• [Requirement] Wherever "compatible" occurs in the entries, copy the line that holds it.
+-------+
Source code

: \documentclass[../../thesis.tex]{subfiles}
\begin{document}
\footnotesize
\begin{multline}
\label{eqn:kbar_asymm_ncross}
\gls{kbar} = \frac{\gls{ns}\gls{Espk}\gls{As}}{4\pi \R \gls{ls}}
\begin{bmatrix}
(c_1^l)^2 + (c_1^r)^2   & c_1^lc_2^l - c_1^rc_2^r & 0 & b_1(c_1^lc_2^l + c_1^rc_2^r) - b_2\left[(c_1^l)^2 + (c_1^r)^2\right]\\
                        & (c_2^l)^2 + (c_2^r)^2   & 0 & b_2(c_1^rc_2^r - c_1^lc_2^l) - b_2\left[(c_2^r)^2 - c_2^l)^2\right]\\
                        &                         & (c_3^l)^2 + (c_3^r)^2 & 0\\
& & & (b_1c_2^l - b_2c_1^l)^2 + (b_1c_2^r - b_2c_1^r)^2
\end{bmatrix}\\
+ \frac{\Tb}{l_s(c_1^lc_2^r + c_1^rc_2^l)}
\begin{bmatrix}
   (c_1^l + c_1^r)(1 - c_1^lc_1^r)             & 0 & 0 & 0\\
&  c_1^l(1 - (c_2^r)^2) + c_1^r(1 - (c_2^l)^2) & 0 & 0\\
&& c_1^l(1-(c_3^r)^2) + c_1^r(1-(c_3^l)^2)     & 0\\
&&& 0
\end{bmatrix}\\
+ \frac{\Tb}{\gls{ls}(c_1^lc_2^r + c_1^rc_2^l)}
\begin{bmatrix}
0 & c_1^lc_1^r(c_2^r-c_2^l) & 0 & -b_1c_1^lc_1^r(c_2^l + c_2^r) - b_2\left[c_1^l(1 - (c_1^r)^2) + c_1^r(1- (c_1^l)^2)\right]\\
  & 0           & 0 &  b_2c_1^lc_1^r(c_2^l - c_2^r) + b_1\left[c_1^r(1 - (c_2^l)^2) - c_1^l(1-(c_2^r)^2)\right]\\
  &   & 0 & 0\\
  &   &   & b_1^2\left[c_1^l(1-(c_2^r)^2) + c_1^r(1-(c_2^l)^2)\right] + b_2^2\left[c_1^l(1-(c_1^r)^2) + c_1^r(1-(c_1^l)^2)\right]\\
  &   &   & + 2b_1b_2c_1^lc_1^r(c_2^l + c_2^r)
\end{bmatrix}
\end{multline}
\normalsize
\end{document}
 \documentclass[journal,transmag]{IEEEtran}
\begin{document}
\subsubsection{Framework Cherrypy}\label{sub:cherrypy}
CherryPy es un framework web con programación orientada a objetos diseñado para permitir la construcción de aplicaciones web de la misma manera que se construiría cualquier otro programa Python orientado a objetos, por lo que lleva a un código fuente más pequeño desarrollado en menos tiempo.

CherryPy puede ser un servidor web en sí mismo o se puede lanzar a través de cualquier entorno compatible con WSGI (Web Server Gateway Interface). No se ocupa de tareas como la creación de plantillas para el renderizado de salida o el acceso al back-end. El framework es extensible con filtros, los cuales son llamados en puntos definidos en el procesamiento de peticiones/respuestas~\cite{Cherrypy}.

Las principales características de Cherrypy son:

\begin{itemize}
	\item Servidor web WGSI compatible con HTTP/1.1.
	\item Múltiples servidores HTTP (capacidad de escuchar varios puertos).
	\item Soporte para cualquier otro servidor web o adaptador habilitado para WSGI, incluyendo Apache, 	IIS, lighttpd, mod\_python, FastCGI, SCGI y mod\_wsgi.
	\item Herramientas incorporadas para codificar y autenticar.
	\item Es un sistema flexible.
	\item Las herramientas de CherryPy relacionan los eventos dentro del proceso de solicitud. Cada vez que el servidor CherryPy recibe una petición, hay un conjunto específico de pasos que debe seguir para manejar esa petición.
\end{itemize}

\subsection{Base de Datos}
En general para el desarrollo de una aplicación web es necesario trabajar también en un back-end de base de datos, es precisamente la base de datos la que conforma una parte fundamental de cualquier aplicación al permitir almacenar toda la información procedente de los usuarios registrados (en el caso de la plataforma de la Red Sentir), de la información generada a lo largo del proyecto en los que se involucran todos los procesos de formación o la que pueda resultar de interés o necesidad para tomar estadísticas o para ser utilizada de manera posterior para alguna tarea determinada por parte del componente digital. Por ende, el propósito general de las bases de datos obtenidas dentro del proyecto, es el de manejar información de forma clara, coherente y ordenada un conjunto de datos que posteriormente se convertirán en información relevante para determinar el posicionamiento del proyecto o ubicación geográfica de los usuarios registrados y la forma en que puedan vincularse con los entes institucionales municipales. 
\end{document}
+-------+
• [Response below]
CherryPy puede ser un servidor web en sí mismo o se puede lanzar a través de cualquier entorno compatible con WSGI (Web Server Gateway Interface). No se ocupa de tareas como la creación de plantillas para el renderizado de salida o el acceso al back-end. El framework es extensible con filtros, los cuales son llamados en puntos definidos en el procesamiento de peticiones/respuestas~\cite{Cherrypy}.
	\item Servidor web WGSI compatible con HTTP/1.1.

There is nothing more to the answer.